• [TASK]: Select all lines holding the word "theoremstyle" from the entries that follow.

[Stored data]
----------------------------------------

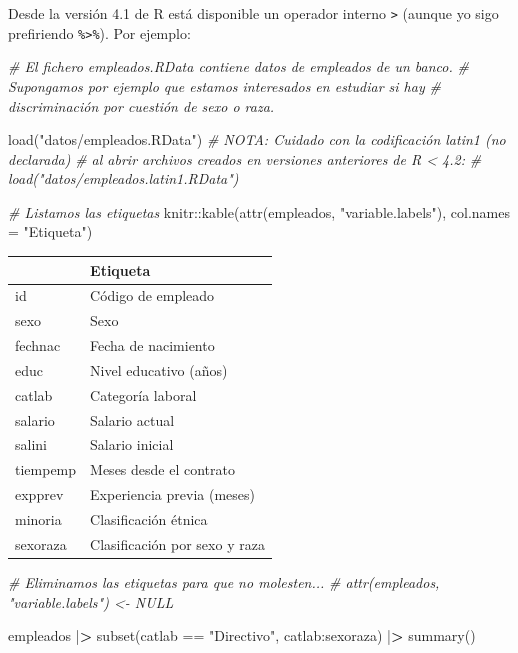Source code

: \documentclass[
]{book}
\newenvironment{Shaded}{\begin{snugshade}}{\end{snugshade}}
\newcommand{\AttributeTok}[1]{\textcolor[rgb]{0.77,0.63,0.00}{#1}}
\newcommand{\CommentTok}[1]{\textcolor[rgb]{0.56,0.35,0.01}{\textit{#1}}}
\newcommand{\ErrorTok}[1]{\textcolor[rgb]{0.64,0.00,0.00}{\textbf{#1}}}
\newcommand{\FunctionTok}[1]{\textcolor[rgb]{0.00,0.00,0.00}{#1}}
\newcommand{\NormalTok}[1]{#1}
\newcommand{\SpecialCharTok}[1]{\textcolor[rgb]{0.00,0.00,0.00}{#1}}
\newcommand{\StringTok}[1]{\textcolor[rgb]{0.31,0.60,0.02}{#1}}
\theoremstyle{break}
\theoremstyle{nonumberplain}
\begin{document}
Desde la versión 4.1 de R está disponible un operador interno \texttt{\textbar{}\textgreater{}} (aunque yo sigo prefiriendo \texttt{\%\textgreater{}\%}).
Por ejemplo:

\begin{Shaded}
\begin{Highlighting}[]
\CommentTok{\# El fichero \textquotesingle{}empleados.RData\textquotesingle{} contiene datos de empleados de un banco.}
\CommentTok{\# Supongamos por ejemplo que estamos interesados en estudiar si hay}
\CommentTok{\# discriminación por cuestión de sexo o raza.}

\FunctionTok{load}\NormalTok{(}\StringTok{"datos/empleados.RData"}\NormalTok{)}
\CommentTok{\# NOTA: Cuidado con la codificación latin1 (no declarada) }
\CommentTok{\# al abrir archivos creados en versiones anteriores de R \textless{} 4.2: }
\CommentTok{\# load("datos/empleados.latin1.RData")}

\CommentTok{\# Listamos las etiquetas}
\NormalTok{knitr}\SpecialCharTok{::}\FunctionTok{kable}\NormalTok{(}\FunctionTok{attr}\NormalTok{(empleados, }\StringTok{"variable.labels"}\NormalTok{), }\AttributeTok{col.names =} \StringTok{"Etiqueta"}\NormalTok{)}
\end{Highlighting}
\end{Shaded}

\begin{tabular}{l|l}
\hline
  & Etiqueta\\
\hline
id & Código de empleado\\
\hline
sexo & Sexo\\
\hline
fechnac & Fecha de nacimiento\\
\hline
educ & Nivel educativo  (años)\\
\hline
catlab & Categoría laboral\\
\hline
salario & Salario actual\\
\hline
salini & Salario inicial\\
\hline
tiempemp & Meses desde el contrato\\
\hline
expprev & Experiencia previa (meses)\\
\hline
minoria & Clasificación étnica\\
\hline
sexoraza & Clasificación por sexo y raza\\
\hline
\end{tabular}

\begin{Shaded}
\begin{Highlighting}[]
\CommentTok{\# Eliminamos las etiquetas para que no molesten...}
\CommentTok{\# attr(empleados, "variable.labels") \textless{}{-} NULL  }

\NormalTok{empleados }\SpecialCharTok{|}\ErrorTok{\textgreater{}}  \FunctionTok{subset}\NormalTok{(catlab }\SpecialCharTok{==} \StringTok{"Directivo"}\NormalTok{, catlab}\SpecialCharTok{:}\NormalTok{sexoraza) }\SpecialCharTok{|}\ErrorTok{\textgreater{}}  \FunctionTok{summary}\NormalTok{()}
\end{Highlighting}
\end{Shaded}
\end{document}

----------------------------------------

• [WRITTEN ANSWER]:
\theoremstyle{break}
\theoremstyle{nonumberplain}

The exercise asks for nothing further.